[Data]
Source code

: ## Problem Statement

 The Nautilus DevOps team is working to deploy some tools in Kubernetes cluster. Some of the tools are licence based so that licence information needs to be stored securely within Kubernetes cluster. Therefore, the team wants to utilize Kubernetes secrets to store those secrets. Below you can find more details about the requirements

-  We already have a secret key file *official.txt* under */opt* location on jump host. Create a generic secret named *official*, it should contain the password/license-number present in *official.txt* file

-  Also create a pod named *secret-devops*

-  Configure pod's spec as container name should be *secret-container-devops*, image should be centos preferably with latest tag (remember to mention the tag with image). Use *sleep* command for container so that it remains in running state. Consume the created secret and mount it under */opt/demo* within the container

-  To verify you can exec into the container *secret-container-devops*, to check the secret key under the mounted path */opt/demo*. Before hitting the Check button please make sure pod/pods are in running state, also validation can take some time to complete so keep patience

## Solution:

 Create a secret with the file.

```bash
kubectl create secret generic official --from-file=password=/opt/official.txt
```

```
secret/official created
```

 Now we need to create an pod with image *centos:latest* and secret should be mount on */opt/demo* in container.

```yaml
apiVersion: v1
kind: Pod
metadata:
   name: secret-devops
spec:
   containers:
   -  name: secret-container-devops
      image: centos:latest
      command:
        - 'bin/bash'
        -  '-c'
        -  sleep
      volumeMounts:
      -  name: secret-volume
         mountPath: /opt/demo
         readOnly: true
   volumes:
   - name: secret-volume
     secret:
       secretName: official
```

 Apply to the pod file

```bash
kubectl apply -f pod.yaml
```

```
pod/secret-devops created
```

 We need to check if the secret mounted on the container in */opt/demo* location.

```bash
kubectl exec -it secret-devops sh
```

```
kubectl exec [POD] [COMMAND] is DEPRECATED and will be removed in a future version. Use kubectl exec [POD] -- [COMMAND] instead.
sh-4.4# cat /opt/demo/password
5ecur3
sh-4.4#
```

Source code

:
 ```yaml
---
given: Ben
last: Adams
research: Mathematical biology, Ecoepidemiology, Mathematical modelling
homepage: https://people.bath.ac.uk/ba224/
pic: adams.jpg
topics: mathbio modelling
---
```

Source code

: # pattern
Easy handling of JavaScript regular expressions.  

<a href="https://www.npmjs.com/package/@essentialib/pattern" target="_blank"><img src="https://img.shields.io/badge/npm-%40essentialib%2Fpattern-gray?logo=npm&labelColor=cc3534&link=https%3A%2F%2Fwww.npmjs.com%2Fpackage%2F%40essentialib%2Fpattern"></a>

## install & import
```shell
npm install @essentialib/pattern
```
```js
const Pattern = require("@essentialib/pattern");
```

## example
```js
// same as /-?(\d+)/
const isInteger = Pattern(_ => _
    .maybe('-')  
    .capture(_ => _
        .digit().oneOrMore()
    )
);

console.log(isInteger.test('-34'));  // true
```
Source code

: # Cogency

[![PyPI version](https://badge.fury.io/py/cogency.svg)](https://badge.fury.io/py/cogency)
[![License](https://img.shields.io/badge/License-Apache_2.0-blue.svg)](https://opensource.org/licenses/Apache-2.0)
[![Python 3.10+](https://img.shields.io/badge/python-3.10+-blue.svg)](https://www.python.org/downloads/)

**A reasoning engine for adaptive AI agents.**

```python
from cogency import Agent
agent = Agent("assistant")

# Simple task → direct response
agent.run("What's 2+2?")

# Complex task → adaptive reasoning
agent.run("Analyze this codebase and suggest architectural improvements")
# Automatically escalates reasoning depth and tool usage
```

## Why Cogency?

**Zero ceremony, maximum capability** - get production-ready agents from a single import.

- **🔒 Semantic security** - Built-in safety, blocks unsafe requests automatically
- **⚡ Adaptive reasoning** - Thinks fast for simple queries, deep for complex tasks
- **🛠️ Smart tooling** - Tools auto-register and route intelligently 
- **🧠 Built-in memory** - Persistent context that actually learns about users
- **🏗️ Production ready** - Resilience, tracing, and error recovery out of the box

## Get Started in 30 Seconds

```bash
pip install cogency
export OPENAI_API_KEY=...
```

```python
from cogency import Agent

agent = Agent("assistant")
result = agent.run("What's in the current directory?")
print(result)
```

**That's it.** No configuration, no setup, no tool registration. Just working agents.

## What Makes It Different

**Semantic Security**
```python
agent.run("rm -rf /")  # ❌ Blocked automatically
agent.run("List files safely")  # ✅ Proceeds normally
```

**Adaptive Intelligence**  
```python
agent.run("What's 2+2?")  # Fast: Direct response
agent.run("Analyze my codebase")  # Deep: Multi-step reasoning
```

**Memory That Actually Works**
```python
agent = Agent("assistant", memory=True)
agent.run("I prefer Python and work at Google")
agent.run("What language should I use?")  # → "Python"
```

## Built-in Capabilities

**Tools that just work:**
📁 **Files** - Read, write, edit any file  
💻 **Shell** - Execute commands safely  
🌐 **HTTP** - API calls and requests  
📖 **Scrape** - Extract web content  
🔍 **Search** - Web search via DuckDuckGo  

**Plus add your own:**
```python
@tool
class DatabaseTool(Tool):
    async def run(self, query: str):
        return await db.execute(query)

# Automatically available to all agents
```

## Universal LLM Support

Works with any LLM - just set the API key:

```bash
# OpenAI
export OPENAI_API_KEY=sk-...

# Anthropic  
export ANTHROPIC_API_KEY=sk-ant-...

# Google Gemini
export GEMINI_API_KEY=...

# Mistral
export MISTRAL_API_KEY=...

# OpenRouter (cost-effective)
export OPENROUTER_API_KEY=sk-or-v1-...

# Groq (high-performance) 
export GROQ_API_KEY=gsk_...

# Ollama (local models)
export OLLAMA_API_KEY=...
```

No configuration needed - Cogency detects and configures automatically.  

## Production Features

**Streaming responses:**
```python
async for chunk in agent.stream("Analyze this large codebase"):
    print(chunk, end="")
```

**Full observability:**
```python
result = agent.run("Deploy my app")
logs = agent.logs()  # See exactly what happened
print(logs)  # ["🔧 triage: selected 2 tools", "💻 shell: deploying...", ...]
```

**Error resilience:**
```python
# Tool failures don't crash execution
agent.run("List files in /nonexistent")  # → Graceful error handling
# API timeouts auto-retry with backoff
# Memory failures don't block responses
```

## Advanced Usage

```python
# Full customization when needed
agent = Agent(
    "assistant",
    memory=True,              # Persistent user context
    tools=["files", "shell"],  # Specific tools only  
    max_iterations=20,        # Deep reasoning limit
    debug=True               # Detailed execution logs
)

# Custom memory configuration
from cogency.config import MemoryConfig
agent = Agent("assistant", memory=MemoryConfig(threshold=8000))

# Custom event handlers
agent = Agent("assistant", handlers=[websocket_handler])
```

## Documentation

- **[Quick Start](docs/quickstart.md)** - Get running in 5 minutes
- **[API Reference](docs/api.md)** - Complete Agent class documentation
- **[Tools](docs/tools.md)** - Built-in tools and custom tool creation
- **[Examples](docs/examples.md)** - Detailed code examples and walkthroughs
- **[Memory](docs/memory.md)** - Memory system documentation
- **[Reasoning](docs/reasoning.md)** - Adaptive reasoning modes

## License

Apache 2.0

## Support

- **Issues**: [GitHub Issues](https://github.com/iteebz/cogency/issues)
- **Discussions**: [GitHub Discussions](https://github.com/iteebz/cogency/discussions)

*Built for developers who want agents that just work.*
[/Data]
Lines of the listing above that hold the string "Persistent" should each be copied.

> **Written answer**:
- **🧠 Built-in memory** - Persistent context that actually learns about users
    memory=True,              # Persistent user context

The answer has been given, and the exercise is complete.